Saved data entries:

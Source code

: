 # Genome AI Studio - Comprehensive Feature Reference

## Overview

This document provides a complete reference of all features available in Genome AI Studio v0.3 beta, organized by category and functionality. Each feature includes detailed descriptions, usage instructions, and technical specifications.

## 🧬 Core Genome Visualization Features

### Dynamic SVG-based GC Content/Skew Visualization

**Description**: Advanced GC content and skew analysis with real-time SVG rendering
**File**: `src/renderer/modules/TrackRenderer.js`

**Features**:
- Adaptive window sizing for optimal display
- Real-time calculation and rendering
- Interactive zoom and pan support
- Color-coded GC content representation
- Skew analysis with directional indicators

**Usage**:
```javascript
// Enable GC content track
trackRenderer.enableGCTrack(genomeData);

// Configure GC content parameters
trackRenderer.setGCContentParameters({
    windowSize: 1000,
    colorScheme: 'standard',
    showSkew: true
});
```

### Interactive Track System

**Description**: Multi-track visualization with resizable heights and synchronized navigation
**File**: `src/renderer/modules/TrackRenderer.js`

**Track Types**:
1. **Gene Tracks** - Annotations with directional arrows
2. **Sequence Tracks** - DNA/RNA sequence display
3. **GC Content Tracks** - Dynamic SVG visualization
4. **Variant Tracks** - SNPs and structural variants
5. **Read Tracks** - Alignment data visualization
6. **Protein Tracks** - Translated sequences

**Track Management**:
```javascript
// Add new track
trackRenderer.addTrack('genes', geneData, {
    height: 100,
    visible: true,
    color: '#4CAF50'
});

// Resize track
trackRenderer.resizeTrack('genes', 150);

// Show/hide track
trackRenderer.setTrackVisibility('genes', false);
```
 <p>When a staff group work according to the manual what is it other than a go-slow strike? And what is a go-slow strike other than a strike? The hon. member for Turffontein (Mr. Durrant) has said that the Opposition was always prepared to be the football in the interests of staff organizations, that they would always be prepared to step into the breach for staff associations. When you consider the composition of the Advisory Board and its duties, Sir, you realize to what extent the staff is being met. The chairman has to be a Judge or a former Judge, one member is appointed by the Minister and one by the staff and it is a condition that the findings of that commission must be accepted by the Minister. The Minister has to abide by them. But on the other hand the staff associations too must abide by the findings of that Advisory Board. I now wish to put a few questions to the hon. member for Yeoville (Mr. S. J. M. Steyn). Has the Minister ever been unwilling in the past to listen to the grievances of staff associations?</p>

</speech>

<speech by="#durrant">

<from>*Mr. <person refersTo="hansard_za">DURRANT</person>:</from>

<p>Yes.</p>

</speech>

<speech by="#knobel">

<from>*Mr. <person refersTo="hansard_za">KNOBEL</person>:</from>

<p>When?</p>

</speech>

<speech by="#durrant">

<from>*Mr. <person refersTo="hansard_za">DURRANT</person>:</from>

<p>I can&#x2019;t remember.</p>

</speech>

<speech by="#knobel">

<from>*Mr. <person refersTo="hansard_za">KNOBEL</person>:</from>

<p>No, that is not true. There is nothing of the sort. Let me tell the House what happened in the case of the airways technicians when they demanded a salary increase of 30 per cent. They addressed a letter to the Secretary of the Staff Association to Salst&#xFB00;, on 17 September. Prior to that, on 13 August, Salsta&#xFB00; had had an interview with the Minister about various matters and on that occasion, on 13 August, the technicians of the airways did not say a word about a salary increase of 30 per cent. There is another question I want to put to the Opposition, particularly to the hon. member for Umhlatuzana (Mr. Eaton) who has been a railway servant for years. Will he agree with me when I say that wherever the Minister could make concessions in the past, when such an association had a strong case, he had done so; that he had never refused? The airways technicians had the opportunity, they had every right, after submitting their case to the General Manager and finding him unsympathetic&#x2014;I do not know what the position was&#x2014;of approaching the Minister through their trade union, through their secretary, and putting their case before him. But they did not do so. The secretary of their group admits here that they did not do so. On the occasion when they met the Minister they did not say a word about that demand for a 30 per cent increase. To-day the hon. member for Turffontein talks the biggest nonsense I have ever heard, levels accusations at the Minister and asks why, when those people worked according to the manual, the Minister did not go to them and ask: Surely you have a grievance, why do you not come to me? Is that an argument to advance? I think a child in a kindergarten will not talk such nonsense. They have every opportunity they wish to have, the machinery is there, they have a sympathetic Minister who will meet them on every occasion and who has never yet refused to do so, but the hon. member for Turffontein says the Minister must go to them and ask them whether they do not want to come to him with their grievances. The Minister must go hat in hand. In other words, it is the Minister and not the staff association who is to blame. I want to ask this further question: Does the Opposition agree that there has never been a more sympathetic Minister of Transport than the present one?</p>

Assigned task: Tally the lines of the records that hold the word "analysis" and output only the total.

Solution to this problem: 2